NF-κB Aggravates Cardiac Vascular Endothelial Injury by Sustained Activation of the NLRP3 Inflammasome After Ischemic Stroke in Rats

Abstract

Ischemic stroke leads to a persistently high risk of recurrent vascular events, which is caused by systemic inflammation driven by endothelial cell activation. However, whether and how ischemic stroke induces sustained pro-inflammatory endothelial alterations in cardiac vessels remains poorly understood. We showed that ischemic stroke induces persistent activation of cardiac vascular endothelial cells, as well as upregulation of the adhesion molecules VCAM1 and ICAM-1. This abnormal endothelial activity is caused by persistent activation of the NF-κB/NLRP3 signaling pathway.

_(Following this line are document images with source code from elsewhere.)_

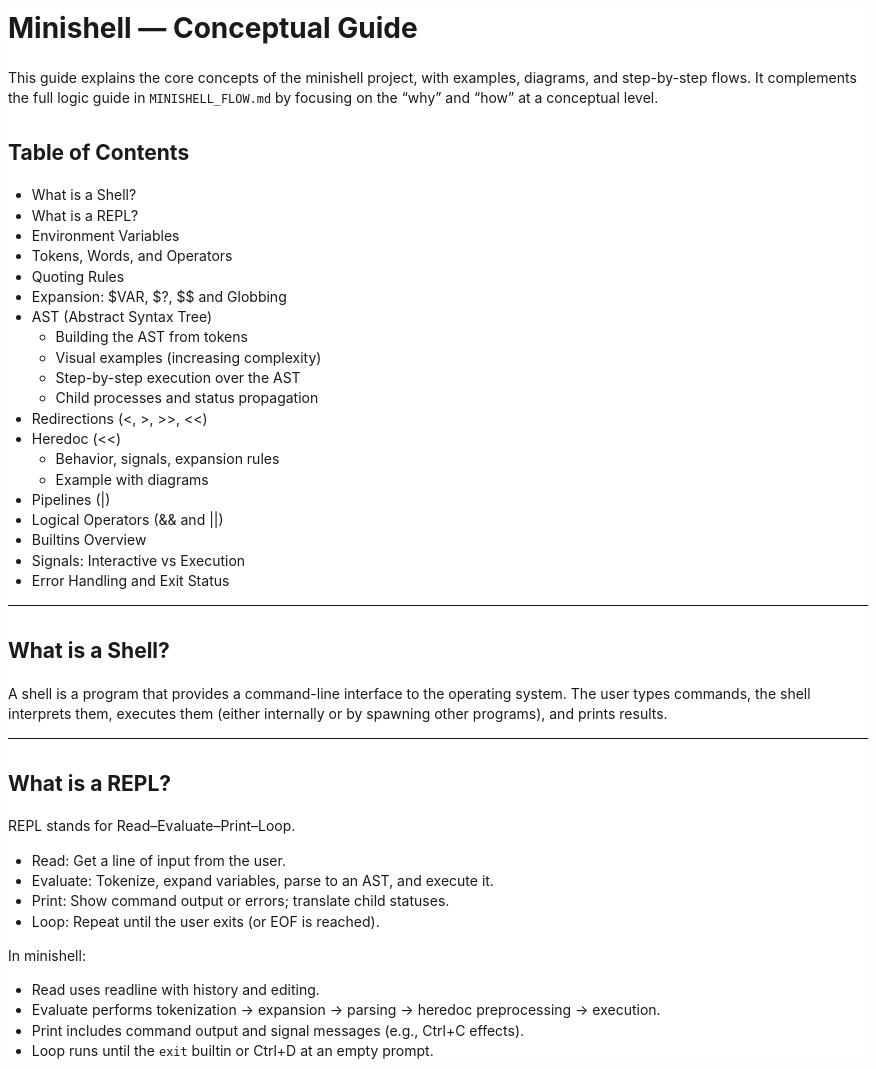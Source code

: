 # Minishell — Conceptual Guide

This guide explains the core concepts of the minishell project, with examples, diagrams, and step-by-step flows. It complements the full logic guide in `MINISHELL_FLOW.md` by focusing on the “why” and “how” at a conceptual level.

## Table of Contents

- What is a Shell?
- What is a REPL?
- Environment Variables
- Tokens, Words, and Operators
- Quoting Rules
- Expansion: \$VAR, $?, $$ and Globbing
- AST (Abstract Syntax Tree)
    - Building the AST from tokens
    - Visual examples (increasing complexity)
    - Step-by-step execution over the AST
    - Child processes and status propagation
- Redirections (<, >, >>, <<)
- Heredoc (<<)
    - Behavior, signals, expansion rules
    - Example with diagrams
- Pipelines (|)
- Logical Operators (&& and ||)
- Builtins Overview
- Signals: Interactive vs Execution
- Error Handling and Exit Status

---

## What is a Shell?

A shell is a program that provides a command-line interface to the operating system. The user types commands, the shell interprets them, executes them (either internally or by spawning other programs), and prints results.

---

## What is a REPL?

REPL stands for Read–Evaluate–Print–Loop.

- Read: Get a line of input from the user.
- Evaluate: Tokenize, expand variables, parse to an AST, and execute it.
- Print: Show command output or errors; translate child statuses.
- Loop: Repeat until the user exits (or EOF is reached).

In minishell:
- Read uses readline with history and editing.
- Evaluate performs tokenization → expansion → parsing → heredoc preprocessing → execution.
- Print includes command output and signal messages (e.g., Ctrl+C effects).
- Loop runs until the `exit` builtin or Ctrl+D at an empty prompt.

Furthermore, we reduced the inflammatory process in cardiac vascular endothelial cells after ischemic stroke by using NF-κB or NLRP3 inhibitors and performing knockdown of endothelial NF-κB. These findings reveal a systemic mechanism underlying the Stroke-Heart Syndrome, whereby ischemic stroke induces persistent activation of cardiac vascular endothelial cells, providing a potential therapeutic target for intervention or prevention of recurrent cardiac vascular events after ischemic stroke.